Document images with source code
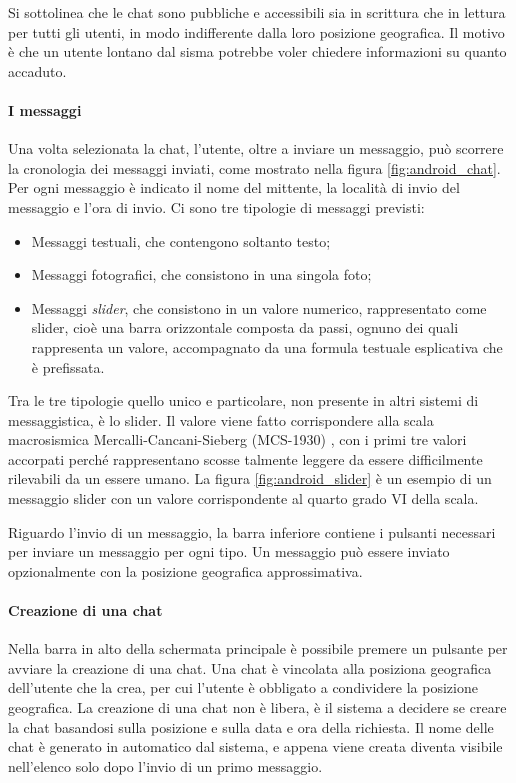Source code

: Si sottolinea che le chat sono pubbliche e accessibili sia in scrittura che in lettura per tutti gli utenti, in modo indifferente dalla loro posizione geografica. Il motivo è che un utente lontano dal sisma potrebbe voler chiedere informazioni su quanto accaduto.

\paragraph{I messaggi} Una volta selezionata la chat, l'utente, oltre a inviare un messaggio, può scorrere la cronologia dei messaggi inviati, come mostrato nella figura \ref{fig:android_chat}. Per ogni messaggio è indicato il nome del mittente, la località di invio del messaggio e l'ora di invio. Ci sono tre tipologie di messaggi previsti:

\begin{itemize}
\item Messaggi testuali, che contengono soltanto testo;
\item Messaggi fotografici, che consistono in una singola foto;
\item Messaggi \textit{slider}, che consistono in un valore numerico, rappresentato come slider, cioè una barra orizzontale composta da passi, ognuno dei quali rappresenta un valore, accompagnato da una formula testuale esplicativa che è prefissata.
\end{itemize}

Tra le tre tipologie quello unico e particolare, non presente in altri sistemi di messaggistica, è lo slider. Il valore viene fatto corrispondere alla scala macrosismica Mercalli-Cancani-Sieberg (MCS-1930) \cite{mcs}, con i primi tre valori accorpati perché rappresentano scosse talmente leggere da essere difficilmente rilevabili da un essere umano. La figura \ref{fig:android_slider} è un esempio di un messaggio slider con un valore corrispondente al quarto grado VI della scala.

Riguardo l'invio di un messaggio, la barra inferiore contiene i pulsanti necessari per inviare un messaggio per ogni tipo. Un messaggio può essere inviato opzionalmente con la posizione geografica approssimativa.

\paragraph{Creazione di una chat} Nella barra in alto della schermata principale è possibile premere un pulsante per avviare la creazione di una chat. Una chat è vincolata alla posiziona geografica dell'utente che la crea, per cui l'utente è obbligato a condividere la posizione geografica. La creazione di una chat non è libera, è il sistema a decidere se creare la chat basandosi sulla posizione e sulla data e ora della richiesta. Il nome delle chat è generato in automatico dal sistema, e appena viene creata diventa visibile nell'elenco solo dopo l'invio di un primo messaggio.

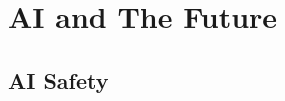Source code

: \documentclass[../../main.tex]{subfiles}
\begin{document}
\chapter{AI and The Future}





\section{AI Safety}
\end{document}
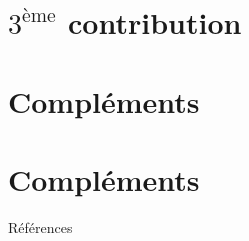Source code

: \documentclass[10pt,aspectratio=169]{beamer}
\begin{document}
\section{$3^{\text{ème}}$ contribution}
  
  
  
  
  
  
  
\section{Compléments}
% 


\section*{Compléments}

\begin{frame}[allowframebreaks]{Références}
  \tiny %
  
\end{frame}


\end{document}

#### PROBLEM DESCRIPTION:
Reproduce the data above exactly, leaving each picture out.

#### EXPECTED OUTPUT:
Source code

: Si sottolinea che le chat sono pubbliche e accessibili sia in scrittura che in lettura per tutti gli utenti, in modo indifferente dalla loro posizione geografica. Il motivo è che un utente lontano dal sisma potrebbe voler chiedere informazioni su quanto accaduto.

\paragraph{I messaggi} Una volta selezionata la chat, l'utente, oltre a inviare un messaggio, può scorrere la cronologia dei messaggi inviati, come mostrato nella figura \ref{fig:android_chat}. Per ogni messaggio è indicato il nome del mittente, la località di invio del messaggio e l'ora di invio. Ci sono tre tipologie di messaggi previsti:

\begin{itemize}
\item Messaggi testuali, che contengono soltanto testo;
\item Messaggi fotografici, che consistono in una singola foto;
\item Messaggi \textit{slider}, che consistono in un valore numerico, rappresentato come slider, cioè una barra orizzontale composta da passi, ognuno dei quali rappresenta un valore, accompagnato da una formula testuale esplicativa che è prefissata.
\end{itemize}

Tra le tre tipologie quello unico e particolare, non presente in altri sistemi di messaggistica, è lo slider. Il valore viene fatto corrispondere alla scala macrosismica Mercalli-Cancani-Sieberg (MCS-1930) \cite{mcs}, con i primi tre valori accorpati perché rappresentano scosse talmente leggere da essere difficilmente rilevabili da un essere umano. La figura \ref{fig:android_slider} è un esempio di un messaggio slider con un valore corrispondente al quarto grado VI della scala.

Riguardo l'invio di un messaggio, la barra inferiore contiene i pulsanti necessari per inviare un messaggio per ogni tipo. Un messaggio può essere inviato opzionalmente con la posizione geografica approssimativa.

\paragraph{Creazione di una chat} Nella barra in alto della schermata principale è possibile premere un pulsante per avviare la creazione di una chat. Una chat è vincolata alla posiziona geografica dell'utente che la crea, per cui l'utente è obbligato a condividere la posizione geografica. La creazione di una chat non è libera, è il sistema a decidere se creare la chat basandosi sulla posizione e sulla data e ora della richiesta. Il nome delle chat è generato in automatico dal sistema, e appena viene creata diventa visibile nell'elenco solo dopo l'invio di un primo messaggio.

Source code

: \documentclass[../../main.tex]{subfiles}
\begin{document}
\chapter{AI and The Future}





\section{AI Safety}
\end{document}
Source code

: \documentclass[10pt,aspectratio=169]{beamer}
\begin{document}
\section{$3^{\text{ème}}$ contribution}
  
  
  
  
  
  
  
\section{Compléments}
% 


\section*{Compléments}

\begin{frame}[allowframebreaks]{Références}
  \tiny %
  
\end{frame}


\end{document}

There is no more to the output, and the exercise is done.